This month The Geffen Contemporary at MOCA will launch it’s most ambitious exhibit of the year with avant-garde filmmaker and artist, Matthew Barney’s River of Fundament. It’s already been an impressive year for MOCA in their post Deitch-era, but bringing Matthew Barney to Downtown is especially significant. This is Barney’s first ever major museum appearance in Los Angeles, and his largest project since The CREMASTER Cycle, his juggernaut series of films from 1994-2002. In his latest epic, River of Fundament, longtime collaborator, composer Jonathan Bepler returns as well as a few key elements and characters from CREMASTER 3. Again massive in scope, Barney’s latest project has been in the works since ’06, and the large scale exhibition of sculptures, storyboards, and illustrations will be accompanied by the film at MOCA.

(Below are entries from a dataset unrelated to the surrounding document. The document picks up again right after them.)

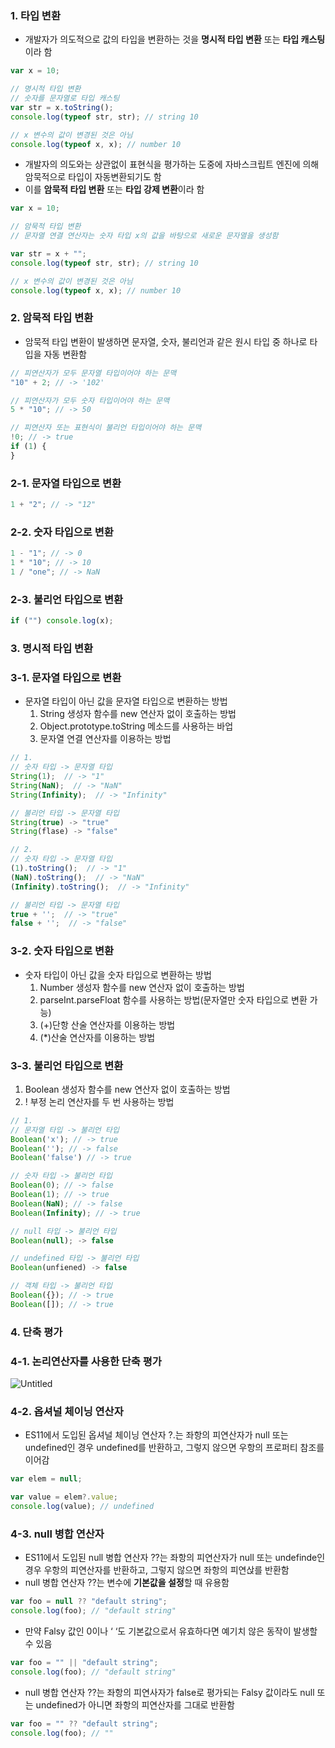 ### 1. 타입 변환

- 개발자가 의도적으로 값의 타입을 변환하는 것을 **명시적 타입 변환** 또는 **타입 캐스팅**이라 함

```jsx
var x = 10;

// 명시적 타입 변환
// 숫자를 문자열로 타입 캐스팅
var str = x.toString();
console.log(typeof str, str); // string 10

// x 변수의 값이 변경된 것은 아님
console.log(typeof x, x); // number 10
```

- 개발자의 의도와는 상관없이 표현식을 평가하는 도중에 자바스크립트 엔진에 의해 암묵적으로 타입이 자동변환되기도 함
- 이를 **암묵적 타입 변환** 또는 **타입 강제 변환**이라 함

```jsx
var x = 10;

// 암묵적 타입 변환
// 문자열 연결 연산자는 숫자 타입 x의 값을 바탕으로 새로운 문자열을 생성함

var str = x + "";
console.log(typeof str, str); // string 10

// x 변수의 값이 변경된 것은 아님
console.log(typeof x, x); // number 10
```

### 2. 암묵적 타입 변환

- 암묵적 타입 변환이 발생하면 문자열, 숫자, 불리언과 같은 원시 타입 중 하나로 타입을 자동 변환함

```jsx
// 피연산자가 모두 문자열 타입이어야 하는 문맥
"10" + 2; // -> '102'

// 피연산자가 모두 숫자 타입이어야 하는 문맥
5 * "10"; // -> 50

// 피연산자 또는 표현식이 불리언 타입이어야 하는 문맥
!0; // -> true
if (1) {
}
```

### 2-1. 문자열 타입으로 변환

```jsx
1 + "2"; // -> "12"
```

### 2-2. 숫자 타입으로 변환

```jsx
1 - "1"; // -> 0
1 * "10"; // -> 10
1 / "one"; // -> NaN
```

### 2-3. 불리언 타입으로 변환

```jsx
if ("") console.log(x);
```

### 3. 명시적 타입 변환

### 3-1. 문자열 타입으로 변환

- 문자열 타입이 아닌 값을 문자열 타입으로 변환하는 방법
  1. String 생성자 함수를 new 연산자 없이 호출하는 방법
  2. Object.prototype.toString 메소드를 사용하는 바업
  3. 문자열 연결 연산자를 이용하는 방법

```jsx
// 1.
// 숫자 타입 -> 문자열 타입
String(1);  // -> "1"
String(NaN);  // -> "NaN"
String(Infinity);  // -> "Infinity"

// 불리언 타입 -> 문자열 타입
String(true) -> "true"
String(flase) -> "false"

// 2.
// 숫자 타입 -> 문자열 타입
(1).toString();  // -> "1"
(NaN).toString();  // -> "NaN"
(Infinity).toString();  // -> "Infinity"

// 불리언 타입 -> 문자열 타입
true + '';  // -> "true"
false + '';  // -> "false"
```

### 3-2. 숫자 타입으로 변환

- 숫자 타입이 아닌 값을 숫자 타입으로 변환하는 방법
  1. Number 생성자 함수를 new 연산자 없이 호출하는 방법
  2. parseInt.parseFloat 함수를 사용하는 방법(문자열만 숫자 타입으로 변환 가능)
  3. (+)단항 산술 연산자를 이용하는 방법
  4. (\*)산술 연산자를 이용하는 방법

### 3-3. 불리언 타입으로 변환

1. Boolean 생성자 함수를 new 연산자 없이 호출하는 방법
2. ! 부정 논리 연산자를 두 번 사용하는 방법

```jsx
// 1.
// 문자열 타입 -> 불리언 타입
Boolean('x'); // -> true
Boolean(''); // -> false
Boolean('false') // -> true

// 숫자 타입 -> 불리언 타입
Boolean(0); // -> false
Boolean(1); // -> true
Boolean(NaN); // -> false
Boolean(Infinity); // -> true

// null 타입 -> 불리언 타입
Boolean(null); -> false

// undefined 타입 -> 불리언 타입
Boolean(unfiened) -> false

// 객체 타입 -> 불리언 타입
Boolean({}); // -> true
Boolean([]); // -> true
```

### 4. 단축 평가

### 4-1. 논리연산자를 사용한 단축 평가

![Untitled](https://prod-files-secure.s3.us-west-2.amazonaws.com/35537c72-cf48-40f5-b570-748c973a1bbd/c7f9bef8-203c-4218-a27c-744c90239df0/Untitled.png)

### 4-2. 옵셔널 체이닝 연산자

- ES11에서 도입된 옵셔널 체이닝 연산자 ?.는 좌항의 피연산자가 null 또는 undefined인 경우 undefined를 반환하고, 그렇지 않으면 우항의 프로퍼티 참조를 이어감

```jsx
var elem = null;

var value = elem?.value;
console.log(value); // undefined
```

### 4-3. null 병합 연산자

- ES11에서 도입된 null 병합 연산자 ??는 좌항의 피연산자가 null 또는 undefinde인 경우 우항의 피연산자를 반환하고, 그렇지 않으면 좌항의 피연삱를 반환함
- null 병합 연산자 ??는 변수에 **기본값을 설정**할 때 유용함

```jsx
var foo = null ?? "default string";
console.log(foo); // "default string"
```

- 만약 Falsy 값인 0이나 ‘ ‘도 기본값으로서 유효하다면 예기치 않은 동작이 발생할 수 있음

```jsx
var foo = "" || "default string";
console.log(foo); // "default string"
```

- null 병합 연산자 ??는 좌항의 피연사자가 false로 평가되는 Falsy 값이라도 null 또는 undefined가 아니면 좌항의 피연산자를 그대로 반환함

```jsx
var foo = "" ?? "default string";
console.log(foo); // ""
```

Matthew Barney, Shaduf, 2014, cast brass, 144 x 120 x 180 in., courtesy of the artist and Gladstone Gallery, New York and Brussels, installation view of Matthew Barney: RIVER OF FUNDAMENT at Museum of Old and New Art (MONA), 2014-15, photo by Rémi Chauvin/MONA
Matthew Barney, Shaduf, 2014, cast brass, 144 x 120 x 180 in., courtesy of the artist and Gladstone Gallery, New York and Brussels, installation view of Matthew Barney: RIVER OF FUNDAMENT at Museum of Old and New Art (MONA), 2014-15, photo by Rémi Chauvin/MONA

Loosely based on Norman Mailer’s 1983 epic, crude, and phantasmagoric Ancient Evenings, Barney weaves a multi-layered, surreal, and complex tale that, like his previous films, incorporates the sculptural process of his work. “There are works that appear in the film, and others that deal with the language of the materials, what Barney considers the narrative progression of materials”, Lanka Tattersall, the show’s assistant curator explains. The exhibition’s sculptures “are not a literal translation, it’s not the set, but pieces from the film that are re-configured and transformed.” The film includes the largest non-industrial metal pour ever. “You see that in the film, this incredible moment surrounded my musicians, the film’s characters, and you see the sculpture being created. This idea of working with brass and bronze, focusing on the narrative around these ancient and traditional casting materials. There’s a primeval sensibility.”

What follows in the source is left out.